I’ve slowly but surely arrived at the understanding with myself that I suck as a stay at home mom. There. I said it. Just to catch a break I let my kids color on the walls (which takes HOURS of scrubbing with baking soda and vinegar to remove). I allow them to leap over the high end of the couch (yeah, kinda dangerous-but they’re so skillful!). And sometimes they eat pop tarts for breakfast (which leads me to deal with the subsequent sugar overload and extremely agitated behavior). Now don’t get me wrong. I know that’s not that bad. Overall, my kids eat healthy and get treated really well.
When I say I suck as a stay at home mom, what I mean is I don’t like it (I can’t believe I just said that).
I do like being in my robe all morning if I so please. I like knowing how my kids are doing at all times of the day. I like seeing the fun and funny and crazy things they do. I know I’m fortunate to be able to stay home with them. But, I feel like I lose my mind. Even when I was a kid, I preferred to hang around adults. Now that I am one, this is all too true for me. One never gets used to diapers, in my case. I can only sing but so many kid songs during the day before I feel my brain wanting to explode. And when my kids scream in unison, I want to run down the street to the liquor store.
My anxiousness to work in my field of passion, health and nutrition for people with diabetes, as a health coach, has me raring to go like a hungry bull or race horse. I am torn between wanting so badly to dedicate time on this and yet I am full of guilt because I know my kids deserve better. They deserve my undivided attention. I’d hire a nanny but I can’t afford one or daycare. I didn’t know what I wanted to do until they were born but that’s precisely when I got really busy so I haven’t been able to dedicate time to my newfound “thing”. It’s pretty frustrating, as wonderful a blessing as they are.
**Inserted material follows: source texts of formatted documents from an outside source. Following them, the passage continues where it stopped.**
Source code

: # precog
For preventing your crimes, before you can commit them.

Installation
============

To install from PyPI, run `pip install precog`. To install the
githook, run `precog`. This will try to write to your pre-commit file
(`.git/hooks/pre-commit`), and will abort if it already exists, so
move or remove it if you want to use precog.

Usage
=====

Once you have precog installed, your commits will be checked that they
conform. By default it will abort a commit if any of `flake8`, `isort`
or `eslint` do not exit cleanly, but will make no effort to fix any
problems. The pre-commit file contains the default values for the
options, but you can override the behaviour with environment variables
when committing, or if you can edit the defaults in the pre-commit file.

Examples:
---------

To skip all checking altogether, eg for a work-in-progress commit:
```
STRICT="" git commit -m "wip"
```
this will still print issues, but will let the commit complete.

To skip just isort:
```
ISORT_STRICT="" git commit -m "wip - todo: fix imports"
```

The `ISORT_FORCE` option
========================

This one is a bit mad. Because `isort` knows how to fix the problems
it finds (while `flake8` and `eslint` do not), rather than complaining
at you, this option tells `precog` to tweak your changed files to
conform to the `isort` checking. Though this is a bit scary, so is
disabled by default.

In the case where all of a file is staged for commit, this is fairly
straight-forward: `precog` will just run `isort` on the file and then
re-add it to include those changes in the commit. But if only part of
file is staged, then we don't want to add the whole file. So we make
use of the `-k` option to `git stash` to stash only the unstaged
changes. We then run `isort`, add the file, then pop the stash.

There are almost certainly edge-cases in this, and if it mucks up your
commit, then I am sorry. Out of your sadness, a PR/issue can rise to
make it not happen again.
I will say that my kids do get the best of me. My blog and other online work gets my scraps, late at night or during naptime. It’s just that the best of me is feeling so forced? I can totally understand women who have their kids and return to work a few months later. We are not all the same personality type and cannot possibly all do the same parenting styles. The thing is, since I can’t get my kids another care taker, it is my responsibility to not work 10 other jobs while parenting them all day. I can’t burn out and I can’t let my health slip. And if I don’t give them 100%, problems will arise that could have been prevented.
So I resolve to hold back a little on the blog. Maybe write once a week? One quality post is better than three hurried ones, I’m sure. I think it’s great I’m feeling really motivated for my work (first time EVER!). But, I’m trying to remember there is a time for everything. I checked my blood sugar 20 times a day to make them, surely I can parent them the way I feel is best even though it’s not my favorite thing? (Kids, if you read this one day, YOU are both my favorite things but I am no Mary Poppins)
Does anyone else feel torn, selfish, or anxious about life as a mom? I think we need to talk about this more openly. I don’t want to be ashamed for feeling torn between what I need to do and what I want to do. It does help to get this all out.